Data items
-- Opening Marker --
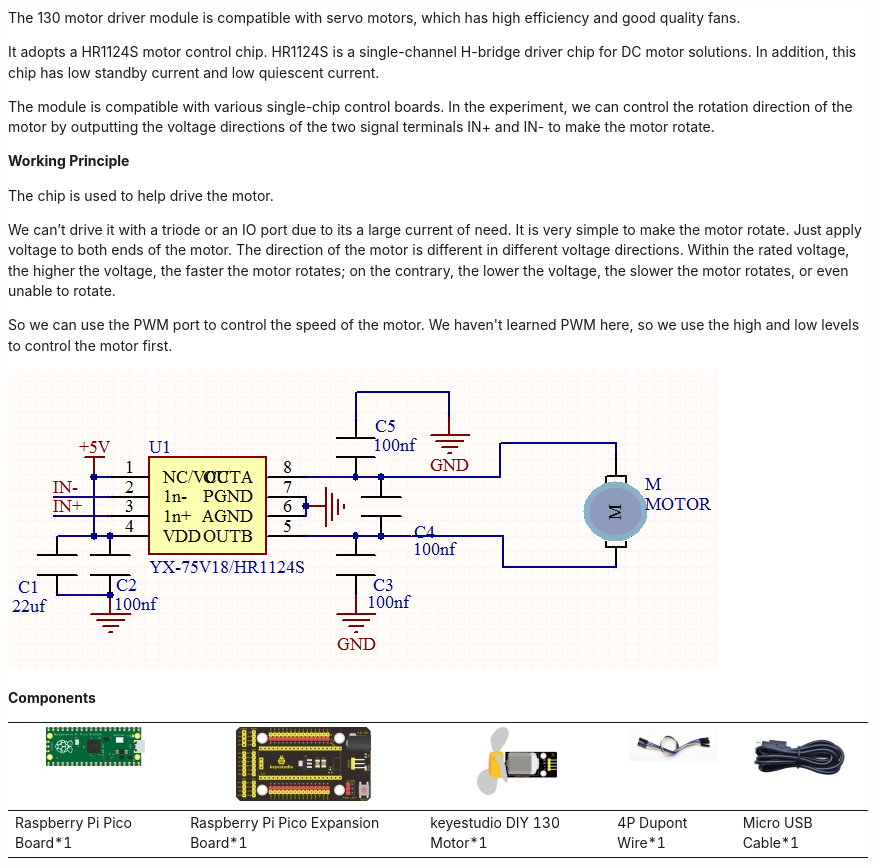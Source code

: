 The 130 motor driver module is compatible with servo motors, which has high efficiency and good quality fans. 

It adopts a HR1124S motor control chip. HR1124S is a single-channel H-bridge driver chip for DC motor solutions. In addition, this chip has low standby current and low quiescent current.

The module is compatible with various single-chip control boards. In the experiment, we can control the rotation direction of the motor by outputting the voltage directions of the two signal terminals IN+ and IN- to make the motor rotate. 

**Working Principle**

The chip is used to help drive the motor. 

We can’t drive it with a triode or an IO port due to its a large current of need. It is very simple to make the motor rotate. Just apply voltage to both ends of the motor. The direction of the motor is different in different voltage directions. Within the rated voltage, the higher the voltage, the faster the motor rotates; on the contrary, the lower the voltage, the slower the motor rotates, or even unable to rotate. 

So we can use the PWM port to control the speed of the motor. We haven't learned PWM here, so we use the high and low levels to control the motor first.

![](./media/5ea2e4d2b18f87ffa9a31e834764ec4b-1697687761166-158-1697694835649-139.png)

**Components**

| ![img](./media/wps116.jpg) | ![img](./media/wps117.jpg)          | ![img](./media/wps118.jpg) | ![img](./media/wps119.png) | ![img](./media/wps120.jpg) |
| -------------------------- | ----------------------------------- | -------------------------- | -------------------------- | -------------------------- |
| Raspberry Pi Pico Board*1  | Raspberry Pi Pico Expansion Board*1 | keyestudio DIY 130 Motor*1 | 4P Dupont Wire*1           | Micro USB Cable*1          |
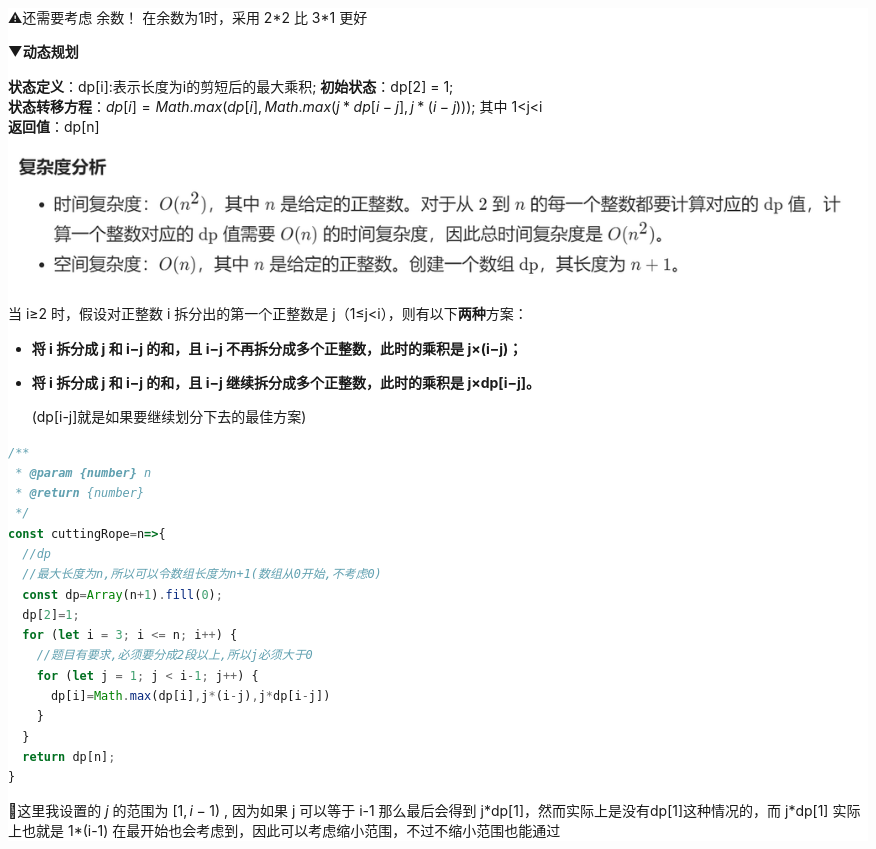 

⚠️还需要考虑 余数！ 在余数为1时，采用 2\*2 比 3\*1 更好





**▼动态规划**



**状态定义**：dp[i]:表示长度为i的剪短后的最大乘积; 
**初始状态**：dp[2] = 1;  
**状态转移方程**：$dp[i] = Math.max(dp[i], Math.max(j * dp[i-j], j * (i - j)));$ 其中 1<j<i  
**返回值**：dp[n]



![image-20201227103615904](base.assets\image-20201227103615904.png)

当 i≥2 时，假设对正整数 i 拆分出的第一个正整数是 j（1≤j<i），则有以下**两种**方案：

* **将 i 拆分成 j 和 i−j 的和，且 i−j 不再拆分成多个正整数，此时的乘积是 j×(i−j)；**

* **将 i 拆分成 j 和 i−j 的和，且 i−j 继续拆分成多个正整数，此时的乘积是 j×dp[i−j]。**

   (dp[i-j]就是如果要继续划分下去的最佳方案)

```js
/**
 * @param {number} n
 * @return {number}
 */
const cuttingRope=n=>{
  //dp
  //最大长度为n,所以可以令数组长度为n+1(数组从0开始,不考虑0)
  const dp=Array(n+1).fill(0);
  dp[2]=1;
  for (let i = 3; i <= n; i++) {
    //题目有要求,必须要分成2段以上,所以j必须大于0
    for (let j = 1; j < i-1; j++) {
      dp[i]=Math.max(dp[i],j*(i-j),j*dp[i-j])
    }
  }
  return dp[n];
}
```



💎这里我设置的 $j$ 的范围为 $[1,i-1)$ , 因为如果 j 可以等于 i-1 那么最后会得到 j\*dp[1]，然而实际上是没有dp[1]这种情况的，而 j\*dp[1] 实际上也就是 1\*(i-1) 在最开始也会考虑到，因此可以考虑缩小范围，不过不缩小范围也能通过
-- Closing Marker --
--- Problem statement ---
From the records above, transcribe exactly the run of lines that opens with the line holding "good quality fans." and closes with the line holding "It adopts a", both included.

--- Solution to this problem ---
: The 130 motor driver module is compatible with servo motors, which has high efficiency and good quality fans. 

It adopts a HR1124S motor control chip. HR1124S is a single-channel H-bridge driver chip for DC motor solutions. In addition, this chip has low standby current and low quiescent current.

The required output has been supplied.